La technique du reverse graffiti a aujourd’hui environ 25 ans. Ce sont des précurseurs comme Paul Curtis alias Moose ou Alexandre « Osario » Orion qui l’ont créé. Nettoyer ou enlever une partie de la pollution urbaine pour faire naitre une œuvre temporaire, tel est l’objectif premier du reverse graffiti. Ces deux artistes sont vite suivis dans leur art par d’autres artistes, même aussi par des agences de pub qui trouvent le concept décalé et attirant pour mettre en avant des marques !

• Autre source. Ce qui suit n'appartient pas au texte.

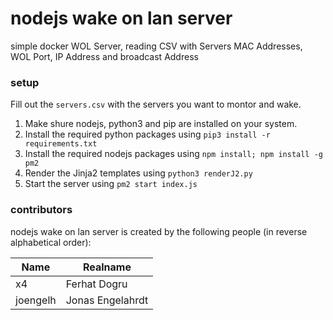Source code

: # nodejs wake on lan server
simple docker WOL Server, reading CSV with Servers MAC Addresses, WOL Port, IP Address and broadcast Address

### setup

Fill out the ``servers.csv`` with the servers you want to montor and wake.

1. Make shure nodejs, python3 and pip are installed on your system.
2. Install the required python packages using ``pip3 install -r requirements.txt``
3. Install the required nodejs packages using ``npm install; npm install -g pm2``
4. Render the Jinja2 templates using ``python3 renderJ2.py``
5. Start the server using ``pm2 start index.js``

### contributors

nodejs wake on lan server is created by the following people (in reverse alphabetical order):

| Name              | Realname              |
| ----------------- | --------------------- |
| x4                | Ferhat Dogru          |
| joengelh          | Jonas Engelahrdt      |
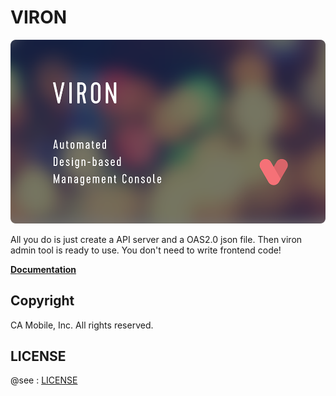 # VIRON

![VIRON](./art/banner.png)

All you do is just create a API server and a OAS2.0 json file. Then viron admin tool is ready to use.
You don't need to write frontend code!

**[Documentation](https://cam-inc.github.io/viron-doc/)**

## Copyright

CA Mobile, Inc. All rights reserved.

## LICENSE

@see : [LICENSE](LICENSE)
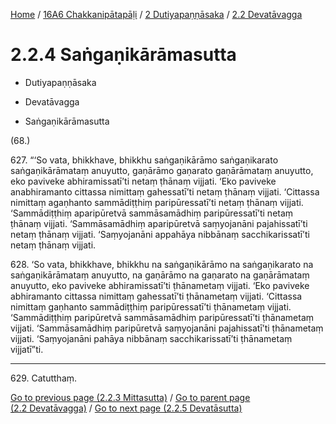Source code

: 
[Home](/) / [16A6 Chakkanipātapāḷi](../../../16A6.md) / [2 Dutiyapaṇṇāsaka](../../2.md) / [2.2 Devatāvagga](../2.2.md)

# 2.2.4 Saṅgaṇikārāmasutta

* Dutiyapaṇṇāsaka

* Devatāvagga

* Saṅgaṇikārāmasutta

(68.)

627\. “‘So vata, bhikkhave, bhikkhu saṅgaṇikārāmo saṅgaṇikarato saṅgaṇikārāmataṃ anuyutto, gaṇārāmo gaṇarato gaṇārāmataṃ anuyutto, eko paviveke abhiramissatī’ti netaṃ ṭhānaṃ vijjati. ‘Eko paviveke anabhiramanto cittassa nimittaṃ gahessatī’ti netaṃ ṭhānaṃ vijjati. ‘Cittassa nimittaṃ agaṇhanto sammādiṭṭhiṃ paripūressatī’ti netaṃ ṭhānaṃ vijjati. ‘Sammādiṭṭhiṃ aparipūretvā sammāsamādhiṃ paripūressatī’ti netaṃ ṭhānaṃ vijjati. ‘Sammāsamādhiṃ aparipūretvā saṃyojanāni pajahissatī’ti netaṃ ṭhānaṃ vijjati. ‘Saṃyojanāni appahāya nibbānaṃ sacchikarissatī’ti netaṃ ṭhānaṃ vijjati.

628\. ‘So vata, bhikkhave, bhikkhu na saṅgaṇikārāmo na saṅgaṇikarato na saṅgaṇikārāmataṃ anuyutto, na gaṇārāmo na gaṇarato na gaṇārāmataṃ anuyutto, eko paviveke abhiramissatī’ti ṭhānametaṃ vijjati. ‘Eko paviveke abhiramanto cittassa nimittaṃ gahessatī’ti ṭhānametaṃ vijjati. ‘Cittassa nimittaṃ gaṇhanto sammādiṭṭhiṃ paripūressatī’ti ṭhānametaṃ vijjati. ‘Sammādiṭṭhiṃ paripūretvā sammāsamādhiṃ paripūressatī’ti ṭhānametaṃ vijjati. ‘Sammāsamādhiṃ paripūretvā saṃyojanāni pajahissatī’ti ṭhānametaṃ vijjati. ‘Saṃyojanāni pahāya nibbānaṃ sacchikarissatī’ti ṭhānametaṃ vijjatī”ti.

---

629\. Catutthaṃ.



[Go to previous page (2.2.3 Mittasutta)](2.2.3.md) / [Go to parent page (2.2 Devatāvagga)](../2.2.md) / [Go to next page (2.2.5 Devatāsutta)](2.2.5.md)


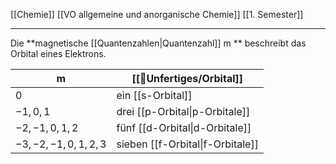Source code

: [[Chemie]] [[VO allgemeine und anorganische Chemie]] [[1. Semester]]

---

Die **magnetische [[Quantenzahlen|Quantenzahl]] m
** beschreibt das Orbital eines Elektrons.

| m                | [[📂Unfertiges/Orbital]]                    |
| ---------------- | ------------------------------ |
| $0$                | ein [[s-Orbital]]              |
| $-1,0,1$           | drei [[p-Orbital\|p-Orbitale]] |
| $-2,-1,0,1,2$      | fünf [[d-Orbital\|d-Orbitale]] |
| $-3,-2,-1,0,1,2,3$ | sieben [[f-Orbital\|f-Orbitale]]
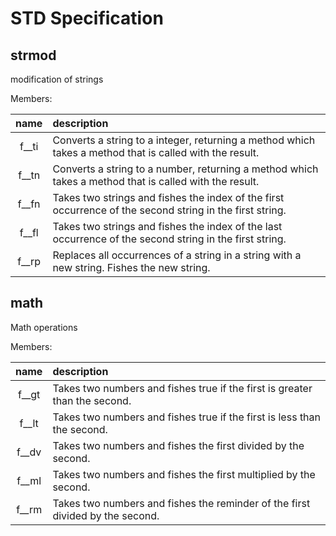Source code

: # STD Specification

## strmod

modification of strings

Members:

| name  | description
| :---: | :-
| f__ti | Converts a string to a integer, returning a method which takes a method that is called with the result.
| f__tn | Converts a string to a number, returning a method which takes a method that is called with the result.
| f__fn | Takes two strings and fishes the index of the first occurrence of the second string in the first string.
| f__fl | Takes two strings and fishes the index of the last occurrence of the second string in the first string.
| f__rp | Replaces all occurrences of a string in a string with a new string. Fishes the new string.

## math

Math operations

Members:

| name  | description
| :---: | :-
| f__gt | Takes two numbers and fishes true if the first is greater than the second.
| f__lt | Takes two numbers and fishes true if the first is less than the second.
| f__dv | Takes two numbers and fishes the first divided by the second.
| f__ml | Takes two numbers and fishes the first multiplied by the second.
| f__rm | Takes two numbers and fishes the reminder of the first divided by the second.

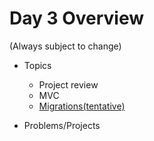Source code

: # Day 3 Overview

(Always subject to change)

- Topics
  - Project review
  - MVC
  - [Migrations(tentative)](https://docs.google.com/presentation/d/14Mf60EoUVF5ple2oUwMZKpspd2Bk8QFbJXazMCHWQcg/edit?usp=sharing)
  
- Problems/Projects
 

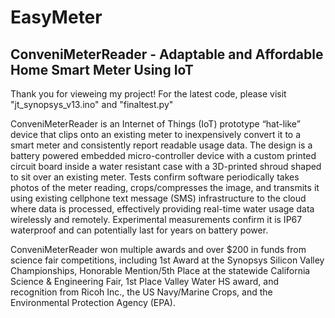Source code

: # EasyMeter
## ConveniMeterReader - Adaptable and Affordable Home Smart Meter Using IoT

Thank you for vieweing my project! For the latest code, please visit "jt_synopsys_v13.ino" and "finaltest.py"


ConveniMeterReader is an Internet of Things (IoT) prototype “hat-like” device that clips onto an existing meter to inexpensively convert it to a smart meter and consistently report readable usage data. The design is a battery powered embedded micro-controller device with a custom printed circuit board inside a water resistant case with a 3D-printed shroud shaped to sit over an existing meter. Tests confirm software periodically takes photos of the meter reading, crops/compresses the image, and transmits it using existing cellphone text message (SMS) infrastructure to the cloud where data is processed, effectively providing real-time water usage data wirelessly and remotely. Experimental measurements confirm it is IP67 waterproof and can potentially last for years on battery power.

ConveniMeterReader won multiple awards and over $200 in funds from science fair competitions, including 1st Award at the Synopsys Silicon Valley Championships, Honorable Mention/5th Place at the statewide California Science & Engineering Fair, 1st Place Valley Water HS award, and recognition from Ricoh Inc., the US Navy/Marine Crops, and the Environmental Protection Agency (EPA).
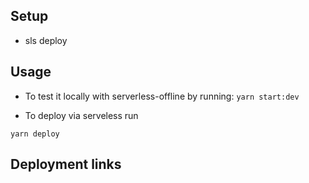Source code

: ## Setup

- sls deploy

## Usage

- To test it locally with serverless-offline by running:
  `yarn start:dev`

- To deploy via serveless run

`yarn deploy`

## Deployment links
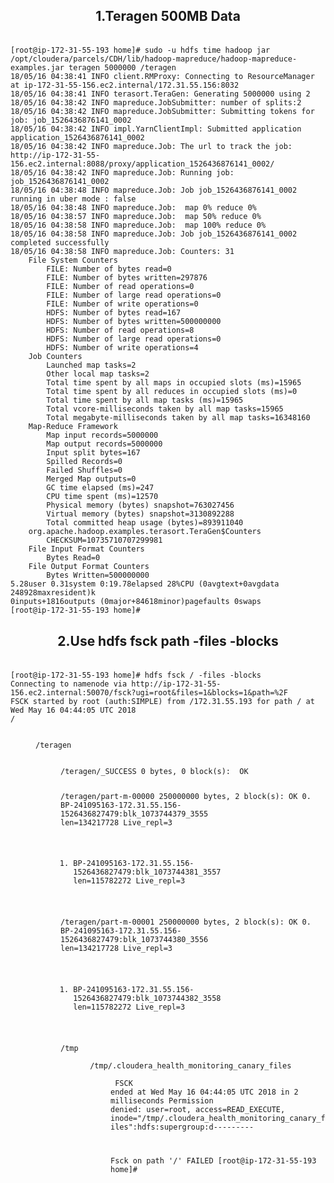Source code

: ## <center>1.Teragen 500MB Data </p>
<code>
[root@ip-172-31-55-193 home]# sudo -u hdfs time hadoop jar /opt/cloudera/parcels/CDH/lib/hadoop-mapreduce/hadoop-mapreduce-examples.jar teragen 5000000 /teragen
18/05/16 04:38:41 INFO client.RMProxy: Connecting to ResourceManager at ip-172-31-55-156.ec2.internal/172.31.55.156:8032
18/05/16 04:38:41 INFO terasort.TeraGen: Generating 5000000 using 2
18/05/16 04:38:42 INFO mapreduce.JobSubmitter: number of splits:2
18/05/16 04:38:42 INFO mapreduce.JobSubmitter: Submitting tokens for job: job_1526436876141_0002
18/05/16 04:38:42 INFO impl.YarnClientImpl: Submitted application application_1526436876141_0002
18/05/16 04:38:42 INFO mapreduce.Job: The url to track the job: http://ip-172-31-55-156.ec2.internal:8088/proxy/application_1526436876141_0002/
18/05/16 04:38:42 INFO mapreduce.Job: Running job: job_1526436876141_0002
18/05/16 04:38:48 INFO mapreduce.Job: Job job_1526436876141_0002 running in uber mode : false
18/05/16 04:38:48 INFO mapreduce.Job:  map 0% reduce 0%
18/05/16 04:38:57 INFO mapreduce.Job:  map 50% reduce 0%
18/05/16 04:38:58 INFO mapreduce.Job:  map 100% reduce 0%
18/05/16 04:38:58 INFO mapreduce.Job: Job job_1526436876141_0002 completed successfully
18/05/16 04:38:58 INFO mapreduce.Job: Counters: 31
	File System Counters
		FILE: Number of bytes read=0
		FILE: Number of bytes written=297876
		FILE: Number of read operations=0
		FILE: Number of large read operations=0
		FILE: Number of write operations=0
		HDFS: Number of bytes read=167
		HDFS: Number of bytes written=500000000
		HDFS: Number of read operations=8
		HDFS: Number of large read operations=0
		HDFS: Number of write operations=4
	Job Counters
		Launched map tasks=2
		Other local map tasks=2
		Total time spent by all maps in occupied slots (ms)=15965
		Total time spent by all reduces in occupied slots (ms)=0
		Total time spent by all map tasks (ms)=15965
		Total vcore-milliseconds taken by all map tasks=15965
		Total megabyte-milliseconds taken by all map tasks=16348160
	Map-Reduce Framework
		Map input records=5000000
		Map output records=5000000
		Input split bytes=167
		Spilled Records=0
		Failed Shuffles=0
		Merged Map outputs=0
		GC time elapsed (ms)=247
		CPU time spent (ms)=12570
		Physical memory (bytes) snapshot=763027456
		Virtual memory (bytes) snapshot=3130892288
		Total committed heap usage (bytes)=893911040
	org.apache.hadoop.examples.terasort.TeraGen$Counters
		CHECKSUM=10735710707299981
	File Input Format Counters
		Bytes Read=0
	File Output Format Counters
		Bytes Written=500000000
5.28user 0.31system 0:19.78elapsed 28%CPU (0avgtext+0avgdata 248928maxresident)k
0inputs+1816outputs (0major+84618minor)pagefaults 0swaps
[root@ip-172-31-55-193 home]#  
</code>


## <center>2.Use hdfs fsck path -files -blocks</p>
<code>
[root@ip-172-31-55-193 home]# hdfs fsck / -files -blocks
Connecting to namenode via http://ip-172-31-55-156.ec2.internal:50070/fsck?ugi=root&files=1&blocks=1&path=%2F
FSCK started by root (auth:SIMPLE) from /172.31.55.193 for path / at Wed May 16 04:44:05 UTC 2018
/ <dir>
/teragen <dir>
/teragen/_SUCCESS 0 bytes, 0 block(s):  OK

/teragen/part-m-00000 250000000 bytes, 2 block(s):  OK
0. BP-241095163-172.31.55.156-1526436827479:blk_1073744379_3555 len=134217728 Live_repl=3
1. BP-241095163-172.31.55.156-1526436827479:blk_1073744381_3557 len=115782272 Live_repl=3

/teragen/part-m-00001 250000000 bytes, 2 block(s):  OK
0. BP-241095163-172.31.55.156-1526436827479:blk_1073744380_3556 len=134217728 Live_repl=3
1. BP-241095163-172.31.55.156-1526436827479:blk_1073744382_3558 len=115782272 Live_repl=3

/tmp <dir>
/tmp/.cloudera_health_monitoring_canary_files <dir>
FSCK ended at Wed May 16 04:44:05 UTC 2018 in 2 milliseconds
Permission denied: user=root, access=READ_EXECUTE, inode="/tmp/.cloudera_health_monitoring_canary_files":hdfs:supergroup:d---------


Fsck on path '/' FAILED
[root@ip-172-31-55-193 home]#
</code>  
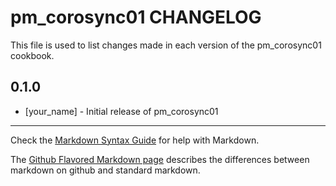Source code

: pm_corosync01 CHANGELOG
=======================

This file is used to list changes made in each version of the pm_corosync01 cookbook.

0.1.0
-----
- [your_name] - Initial release of pm_corosync01

- - -
Check the [Markdown Syntax Guide](http://daringfireball.net/projects/markdown/syntax) for help with Markdown.

The [Github Flavored Markdown page](http://github.github.com/github-flavored-markdown/) describes the differences between markdown on github and standard markdown.
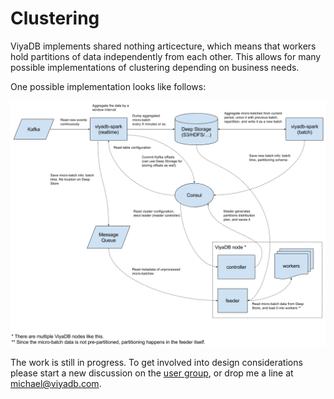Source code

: Clustering
===========

ViyaDB implements shared nothing articecture, which means that workers hold partitions
of data independently from each other. This allows for many possible implementations of
clustering depending on business needs.

One possible implementation looks like follows:

![Clustering Example](img/clustering1.png)

The work is still in progress. To get involved into design considerations please start
a new discussion on the [user group](https://groups.google.com/forum/#!forum/viyadb),
or drop me a line at [michael@viyadb.com](mailto:michael@viyadb.com).

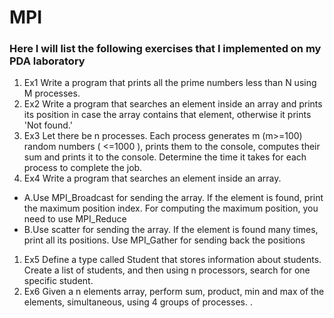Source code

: # MPI
### Here I will list the following exercises that I implemented on my PDA laboratory
1. Ex1 Write a program that prints all the prime numbers less than N using M processes.
1. Ex2 Write a program that searches an element inside an array and prints its position in case the array contains that element, otherwise it prints 'Not found.'
1. Ex3 Let there be n processes. Each process generates m (m>=100) random numbers ( <=1000 ), prints them to the console, computes their sum and prints it to the console. Determine the time it takes for each process to complete the job.
1. Ex4 Write a program that searches an element inside an array. 
  - A.Use MPI_Broadcast for sending the array. If the element is found, print the maximum
position index. For computing the maximum position, you need to use MPI_Reduce
  - B.Use scatter for sending the array. If the element is found many times, print all its positions.
Use MPI_Gather for sending back the positions
1. Ex5 Define a type called Student that stores information about students. Create a list of students, and
then using n processors, search for one specific student.
1. Ex6 Given a n elements array, perform sum, product, min and max of the elements, simultaneous, using 4 groups of processes.
.
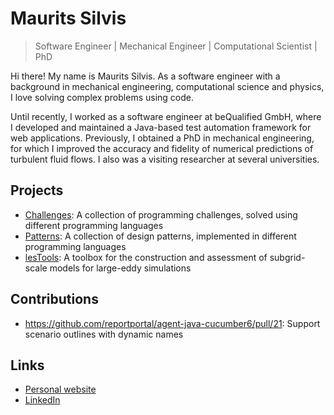 # Maurits Silvis

> Software Engineer | Mechanical Engineer | Computational Scientist | PhD

Hi there! My name is Maurits Silvis. As a software engineer with a background in mechanical engineering, computational science and physics, I love solving complex problems using code.

Until recently, I worked as a software engineer at beQualified GmbH, where I developed and maintained a Java-based test automation framework for web applications.
Previously, I obtained a PhD in mechanical engineering, for which I improved the accuracy and fidelity of numerical predictions of turbulent fluid flows.
I also was a visiting researcher at several universities.

## Projects

- [Challenges](https://github.com/mauritssilvis/challenges): A collection of programming challenges, solved using different programming languages
- [Patterns](https://github.com/mauritssilvis/patterns): A collection of design patterns, implemented in different programming languages
- [lesTools](https://github.com/mauritssilvis/lesTools): A toolbox for the construction and assessment of subgrid-scale models for large-eddy simulations

## Contributions

- https://github.com/reportportal/agent-java-cucumber6/pull/21: Support scenario outlines with dynamic names

## Links

- [Personal website](https://www.mauritssilvis.nl/)
- [LinkedIn](https://www.linkedin.com/in/mauritssilvis/)
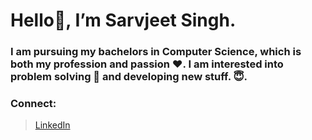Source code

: # Hello👋, I’m Sarvjeet Singh.

### I am pursuing my bachelors in Computer Science, which is both my profession and passion :heart:. I am interested into problem solving :star2: and developing new stuff. :innocent:. 




### Connect:
> [LinkedIn ](https://www.linkedin.com/in/sarvjeet-singh-6249551b7/) <br/>

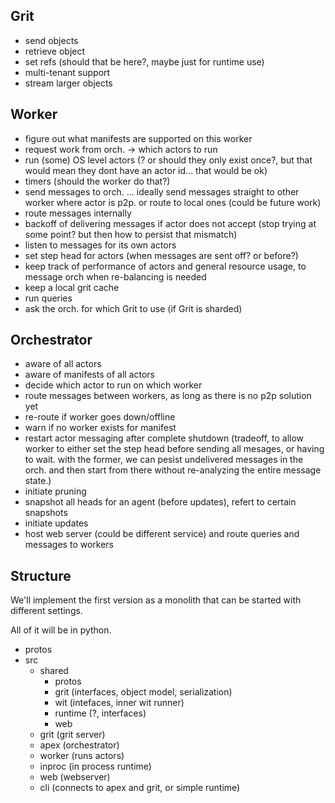 
## Grit

 - send objects
 - retrieve object
 - set refs (should that be here?, maybe just for runtime use)
 - multi-tenant support
 - stream larger objects


## Worker
 
 - figure out what manifests are supported on this worker
 - request work from orch. -> which actors to run
 - run (some) OS level actors (? or should they only exist once?, but that would mean they dont have an actor id... that would be ok)
 - timers (should the worker do that?)
 - send messages to orch. ... ideally send messages straight to other worker where actor is p2p. or route to local ones (could be future work)
 - route messages internally
 - backoff of delivering messages if actor does not accept (stop trying at some point? but then how to persist that mismatch)
 - listen to messages for its own actors
 - set step head for actors (when messages are sent off? or before?)
 - keep track of performance of actors and general resource usage, to message orch when re-balancing is needed
 - keep a local grit cache
 - run queries
 - ask the orch. for which Grit to use (if Grit is sharded)


## Orchestrator

 - aware of all actors
 - aware of manifests of all actors
 - decide which actor to run on which worker
 - route messages between workers, as long as there is no p2p solution yet
 - re-route if worker goes down/offline
 - warn if no worker exists for manifest
 - restart actor messaging after complete shutdown (tradeoff, to allow worker to either set the step head before sending all mesages, or having to wait. with the former, we can pesist undelivered messages in the orch. and then start from there without re-analyzing the entire message state.)
 - initiate pruning
 - snapshot all heads for an agent (before updates), refert to certain snapshots
 - initiate updates
 - host web server (could be different service) and route queries and messages to workers


## Structure

We'll implement the first version as a monolith that can be started with different settings.

All of it will be in python.

- protos
- src
  - shared
    - protos
    - grit (interfaces, object model, serialization)
    - wit (intefaces, inner wit runner)
    - runtime (?, interfaces)
    - web
  - grit (grit server)
  - apex (orchestrator)
  - worker (runs actors)
  - inproc (in process runtime)
  - web (webserver)
  - cli (connects to apex and grit, or simple runtime)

A VOIR : Street art : quand l’art et la nature se mêlent

Paul Curtis, dit « Moose » a découvert cette technique de graffiti un peu par hasard en voulant ôter une tâche sur un mur : une auréole de propreté s’est formé et sa première heure est née ! Aujourd’hui il travaille son art dans les rues de Londres ou San Francisco avec une machine pressurisée : il est notamment connu pour des sols ou murs couverts de fleurs.

Reverse graffiti

Alexandre « Osario » Orion quant à lui est un brésilien qui s’est fait connaitre par une œuvre d’envergure dans un tunnel de Sao Paulo. Il a soigneusement enlevé la pollution noire des pots d’échappement déposée sur les murs avec un chiffon pour en faire une fresque monumentale, montrant ainsi aux conducteurs l’épaisseur de la pollution.

Reverse graffiti

Le reverse graffiti est souvent apparenté au snow graffiti pour son côté sculpture éphémère (lire notre article Snow art par Simon Beck) et relié au mouvement de bombes à graines ou green guérilla (végétalisation sauvage des espaces urbains en friche) pour son côté écologique.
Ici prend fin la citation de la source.